An article published on iHeartRadio's platform, for instance, was misleadingly entitled "NYC To Ban Hot Dogs and Processed Meats To Improve Climate." As this article and others like it circulated on social media, many viewers apparently stopped reading after the headline and came away with the belief that hot dogs had been banned city-wide:
One Twitter user wrote: "NYC Mayor - you just made enemies of a lot of NYC vendors who sell great hot dogs, the citizens & visitors who love them! Repeat: You will make NYC a ghost town by 2030 if you continue this ridiculous green deal! New Yorkers, speak up!"
Hot dogs are not being banned in New York City. Headlines such as "NYC To Ban Hot Dogs and Processed Meats To Improve Climate" are misleading for two reasons.
First, hot dogs are not being banned throughout the city. The city government plans to reduce the purchase of processed meats consumed at city-run facilities, such as hospitals, public schools, and correctional facilities, but this policy will have no effect on vendors, restaurants, grocery stores, or any other privately owned businesses that sell hot dogs, or on their customers who eat them.
Second, the city's plan to reduce the consumption of hot dogs is only partly based on an effort to "improve climate." NYC's "Green New Deal" policies are part of the city's "OneNYC 2050: Building a Strong and Fair City" strategy. While these policies address climate-change issues, they also deal with community well-being and the general health of the city's population. The section of OneNYC 2050 dealing with processed meats can actually be found in the "Healthy Living" portion of this strategy. More specifically, the section dealing with processed meats explains that reducing the consumption of hot dogs will lower the risk of heart disease and cancer.

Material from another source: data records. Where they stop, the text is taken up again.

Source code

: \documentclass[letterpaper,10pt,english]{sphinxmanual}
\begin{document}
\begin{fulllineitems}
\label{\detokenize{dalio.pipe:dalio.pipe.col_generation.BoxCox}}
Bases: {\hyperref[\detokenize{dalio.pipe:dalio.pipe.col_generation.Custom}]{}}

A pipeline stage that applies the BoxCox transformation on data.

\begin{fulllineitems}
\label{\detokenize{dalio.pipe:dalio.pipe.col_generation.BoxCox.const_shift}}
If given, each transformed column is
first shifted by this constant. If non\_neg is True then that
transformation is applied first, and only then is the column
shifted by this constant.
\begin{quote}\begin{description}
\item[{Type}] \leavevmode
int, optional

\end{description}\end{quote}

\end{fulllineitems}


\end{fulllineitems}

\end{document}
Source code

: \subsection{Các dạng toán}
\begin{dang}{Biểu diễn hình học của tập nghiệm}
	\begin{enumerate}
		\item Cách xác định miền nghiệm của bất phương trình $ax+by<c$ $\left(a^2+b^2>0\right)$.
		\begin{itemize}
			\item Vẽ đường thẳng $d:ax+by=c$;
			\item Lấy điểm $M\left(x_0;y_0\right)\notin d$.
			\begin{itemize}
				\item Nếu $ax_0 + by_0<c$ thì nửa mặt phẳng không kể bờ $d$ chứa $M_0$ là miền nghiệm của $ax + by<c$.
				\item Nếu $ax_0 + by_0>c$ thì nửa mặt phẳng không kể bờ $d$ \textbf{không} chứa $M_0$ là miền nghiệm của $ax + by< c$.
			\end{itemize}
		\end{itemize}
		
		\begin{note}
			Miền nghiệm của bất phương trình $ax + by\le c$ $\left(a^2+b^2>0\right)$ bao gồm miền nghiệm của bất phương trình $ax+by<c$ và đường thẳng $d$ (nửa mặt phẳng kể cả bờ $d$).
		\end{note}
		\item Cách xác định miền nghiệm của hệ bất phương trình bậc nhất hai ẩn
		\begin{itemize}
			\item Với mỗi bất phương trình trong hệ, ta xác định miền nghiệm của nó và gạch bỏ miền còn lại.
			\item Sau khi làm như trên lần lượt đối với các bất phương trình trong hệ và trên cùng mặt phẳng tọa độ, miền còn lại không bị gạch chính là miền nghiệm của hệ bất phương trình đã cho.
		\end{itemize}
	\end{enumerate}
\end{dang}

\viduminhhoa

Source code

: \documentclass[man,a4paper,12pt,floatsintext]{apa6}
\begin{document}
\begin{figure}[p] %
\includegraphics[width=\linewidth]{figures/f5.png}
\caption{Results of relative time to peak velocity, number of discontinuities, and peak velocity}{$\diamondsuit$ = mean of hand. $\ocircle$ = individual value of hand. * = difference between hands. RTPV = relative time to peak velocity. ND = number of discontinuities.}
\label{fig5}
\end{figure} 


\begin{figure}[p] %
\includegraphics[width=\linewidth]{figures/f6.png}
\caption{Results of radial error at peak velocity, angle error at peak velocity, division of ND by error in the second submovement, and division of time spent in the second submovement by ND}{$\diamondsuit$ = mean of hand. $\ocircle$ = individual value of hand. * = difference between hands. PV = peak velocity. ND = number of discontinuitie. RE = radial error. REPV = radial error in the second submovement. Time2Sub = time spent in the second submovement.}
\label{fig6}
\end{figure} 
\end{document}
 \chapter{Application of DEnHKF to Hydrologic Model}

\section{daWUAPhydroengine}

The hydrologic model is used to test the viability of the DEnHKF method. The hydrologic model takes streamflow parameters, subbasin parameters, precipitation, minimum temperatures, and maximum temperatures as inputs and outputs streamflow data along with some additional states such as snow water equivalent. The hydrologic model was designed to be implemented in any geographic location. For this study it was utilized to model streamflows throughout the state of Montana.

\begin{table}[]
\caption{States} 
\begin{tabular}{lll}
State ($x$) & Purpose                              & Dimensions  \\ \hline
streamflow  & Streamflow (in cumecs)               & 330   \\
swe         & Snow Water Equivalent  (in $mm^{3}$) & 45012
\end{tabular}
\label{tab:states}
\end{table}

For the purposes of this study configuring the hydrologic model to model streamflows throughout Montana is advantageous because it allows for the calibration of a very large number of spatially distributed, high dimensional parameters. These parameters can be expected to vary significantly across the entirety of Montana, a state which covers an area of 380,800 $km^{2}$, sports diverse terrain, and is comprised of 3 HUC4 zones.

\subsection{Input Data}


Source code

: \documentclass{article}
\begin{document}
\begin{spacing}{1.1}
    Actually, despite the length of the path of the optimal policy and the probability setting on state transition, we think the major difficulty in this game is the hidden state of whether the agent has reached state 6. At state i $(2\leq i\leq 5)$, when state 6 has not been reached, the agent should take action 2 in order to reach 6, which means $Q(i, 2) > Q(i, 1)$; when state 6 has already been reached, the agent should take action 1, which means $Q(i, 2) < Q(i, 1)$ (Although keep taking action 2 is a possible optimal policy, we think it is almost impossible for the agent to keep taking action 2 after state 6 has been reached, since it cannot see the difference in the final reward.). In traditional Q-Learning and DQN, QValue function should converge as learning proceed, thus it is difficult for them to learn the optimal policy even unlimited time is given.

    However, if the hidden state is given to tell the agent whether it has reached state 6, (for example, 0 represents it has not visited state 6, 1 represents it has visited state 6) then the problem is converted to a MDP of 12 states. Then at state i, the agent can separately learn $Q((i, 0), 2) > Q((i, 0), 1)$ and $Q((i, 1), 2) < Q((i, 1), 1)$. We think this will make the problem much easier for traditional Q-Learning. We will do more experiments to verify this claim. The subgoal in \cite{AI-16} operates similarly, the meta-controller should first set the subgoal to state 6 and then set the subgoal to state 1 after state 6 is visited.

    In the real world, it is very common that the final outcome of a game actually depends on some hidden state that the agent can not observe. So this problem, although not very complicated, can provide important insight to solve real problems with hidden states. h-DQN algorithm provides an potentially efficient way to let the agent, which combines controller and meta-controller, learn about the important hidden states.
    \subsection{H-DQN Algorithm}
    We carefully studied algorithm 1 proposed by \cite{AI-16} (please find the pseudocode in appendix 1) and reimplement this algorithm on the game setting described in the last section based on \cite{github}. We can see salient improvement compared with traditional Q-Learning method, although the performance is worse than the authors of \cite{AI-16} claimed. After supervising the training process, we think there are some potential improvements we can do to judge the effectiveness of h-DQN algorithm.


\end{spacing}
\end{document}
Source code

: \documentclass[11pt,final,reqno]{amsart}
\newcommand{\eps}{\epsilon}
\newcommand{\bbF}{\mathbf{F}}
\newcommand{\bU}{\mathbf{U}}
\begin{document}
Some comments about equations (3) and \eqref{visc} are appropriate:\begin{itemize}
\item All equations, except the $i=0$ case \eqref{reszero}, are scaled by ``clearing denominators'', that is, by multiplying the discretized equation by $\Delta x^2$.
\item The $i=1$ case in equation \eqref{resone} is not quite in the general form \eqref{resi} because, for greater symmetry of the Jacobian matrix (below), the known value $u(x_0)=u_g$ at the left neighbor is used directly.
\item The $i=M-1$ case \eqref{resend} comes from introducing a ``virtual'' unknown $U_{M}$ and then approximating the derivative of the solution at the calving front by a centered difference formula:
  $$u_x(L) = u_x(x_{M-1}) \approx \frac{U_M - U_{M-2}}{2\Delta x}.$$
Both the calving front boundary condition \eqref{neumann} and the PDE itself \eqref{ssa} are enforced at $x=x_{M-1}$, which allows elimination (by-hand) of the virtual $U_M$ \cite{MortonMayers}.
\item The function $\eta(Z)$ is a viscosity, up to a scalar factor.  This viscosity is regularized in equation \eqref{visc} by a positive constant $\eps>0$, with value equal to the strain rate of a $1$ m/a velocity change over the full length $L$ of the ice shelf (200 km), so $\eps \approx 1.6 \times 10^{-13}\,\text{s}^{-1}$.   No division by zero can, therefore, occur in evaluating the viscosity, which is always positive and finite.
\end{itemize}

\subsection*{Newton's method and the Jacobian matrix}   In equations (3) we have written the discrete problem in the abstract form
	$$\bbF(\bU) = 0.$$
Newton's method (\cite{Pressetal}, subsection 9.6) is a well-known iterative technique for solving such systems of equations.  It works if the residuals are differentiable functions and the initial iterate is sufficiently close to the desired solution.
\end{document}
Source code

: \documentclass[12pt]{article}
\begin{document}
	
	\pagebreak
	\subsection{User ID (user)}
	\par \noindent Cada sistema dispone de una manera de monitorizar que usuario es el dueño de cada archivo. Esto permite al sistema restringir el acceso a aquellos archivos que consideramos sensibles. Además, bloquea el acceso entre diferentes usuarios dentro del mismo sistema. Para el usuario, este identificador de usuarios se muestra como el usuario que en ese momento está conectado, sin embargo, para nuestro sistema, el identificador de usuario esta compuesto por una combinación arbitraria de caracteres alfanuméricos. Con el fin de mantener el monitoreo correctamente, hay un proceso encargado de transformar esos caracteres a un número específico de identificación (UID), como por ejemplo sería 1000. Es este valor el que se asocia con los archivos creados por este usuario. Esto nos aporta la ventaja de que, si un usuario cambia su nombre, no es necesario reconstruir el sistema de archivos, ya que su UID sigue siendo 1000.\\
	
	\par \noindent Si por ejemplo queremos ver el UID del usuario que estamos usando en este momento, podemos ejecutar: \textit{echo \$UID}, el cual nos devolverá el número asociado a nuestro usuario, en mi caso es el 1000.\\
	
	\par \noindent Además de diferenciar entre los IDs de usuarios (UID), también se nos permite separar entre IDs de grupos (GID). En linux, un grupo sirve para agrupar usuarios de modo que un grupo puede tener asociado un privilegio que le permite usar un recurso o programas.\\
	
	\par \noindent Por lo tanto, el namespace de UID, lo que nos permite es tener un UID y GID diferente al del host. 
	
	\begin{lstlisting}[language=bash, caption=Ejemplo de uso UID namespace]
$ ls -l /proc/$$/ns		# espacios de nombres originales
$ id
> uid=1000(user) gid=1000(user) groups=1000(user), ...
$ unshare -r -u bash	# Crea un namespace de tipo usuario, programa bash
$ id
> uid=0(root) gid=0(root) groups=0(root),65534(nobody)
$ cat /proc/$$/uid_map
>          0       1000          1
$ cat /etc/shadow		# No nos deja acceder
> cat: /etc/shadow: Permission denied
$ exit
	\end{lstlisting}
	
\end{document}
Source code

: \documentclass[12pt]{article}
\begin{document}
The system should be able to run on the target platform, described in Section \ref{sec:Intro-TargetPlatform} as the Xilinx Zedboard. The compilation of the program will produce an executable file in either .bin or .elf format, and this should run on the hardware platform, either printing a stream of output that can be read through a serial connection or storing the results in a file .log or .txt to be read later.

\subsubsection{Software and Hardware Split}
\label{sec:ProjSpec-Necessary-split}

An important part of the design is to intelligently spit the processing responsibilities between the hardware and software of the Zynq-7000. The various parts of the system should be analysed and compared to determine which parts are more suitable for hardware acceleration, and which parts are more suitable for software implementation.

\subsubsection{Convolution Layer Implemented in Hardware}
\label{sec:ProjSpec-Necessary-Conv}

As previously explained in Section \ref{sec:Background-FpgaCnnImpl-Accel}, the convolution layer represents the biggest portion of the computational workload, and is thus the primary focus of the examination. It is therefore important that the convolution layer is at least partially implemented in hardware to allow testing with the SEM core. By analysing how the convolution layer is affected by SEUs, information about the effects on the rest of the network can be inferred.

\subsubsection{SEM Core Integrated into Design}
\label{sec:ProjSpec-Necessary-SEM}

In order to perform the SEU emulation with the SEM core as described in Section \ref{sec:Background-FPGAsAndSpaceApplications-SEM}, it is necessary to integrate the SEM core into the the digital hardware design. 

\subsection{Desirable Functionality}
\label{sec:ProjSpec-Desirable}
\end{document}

Here's the relevant section of OneNYC 2050 (emphasis ours):
ADOPT MORE SUSTAINABLE CONSUMPTION PRACTICES IN CITY GOVERNMENT OPERATIONS
The City will shift away from goods that have an outsized impact on the environment and identify opportunities to reduce waste and cut GHG emissions throughout City government. Through updates to our Environmentally Preferable Purchasing (EPP) and executive action, we are ending the purchasing of unnecessary single-use plastic foodware, reducing the purchasing of beef, and phasing out the purchasing of processed meat.
Single-use plastic foodware — including straws, cutlery, cups, plates, bowls, and trays — are designed to be used once and then thrown away. These petroleum-based products are a threat to our neighborhoods, waterways, and climate. The City is ending the purchasing of unnecessary single-use plastic foodware, switching to compostable, reusable, or recyclable alternatives while maintaining a sufficient supply of single-use plastic foodware for those who need it. And we will work with City Council to expand these requirements to private businesses.
Building on the success of implementing Meatless Mondays at all New York City public schools, the City will reduce the purchasing of beef by 50 percent. Beef has a relatively high environmental footprint compared to poultry, pork, and plant-based foods. Beef cattle, managing manure, and manufacturing fertilizer produces nitrous oxide and methane, two climate-warming pollutants 298 and 25 times more powerful than carbon dioxide, respectively.
Processed meat consumption is linked with increased risk of cancer and is often high in saturated fat and sodium which is linked with heart disease. This policy would offer health benefits to the most vulnerable New Yorkers.
So New York City plans to reduce the consumption of processed meats at city-run facilities such as hospitals, public schools, and correctional facilities. But this plan will not "ban" hot dogs in the city. Restaurants, hot dog stands, grocery stores, and other privately owned businesses will still be able to sell hot dogs in the city.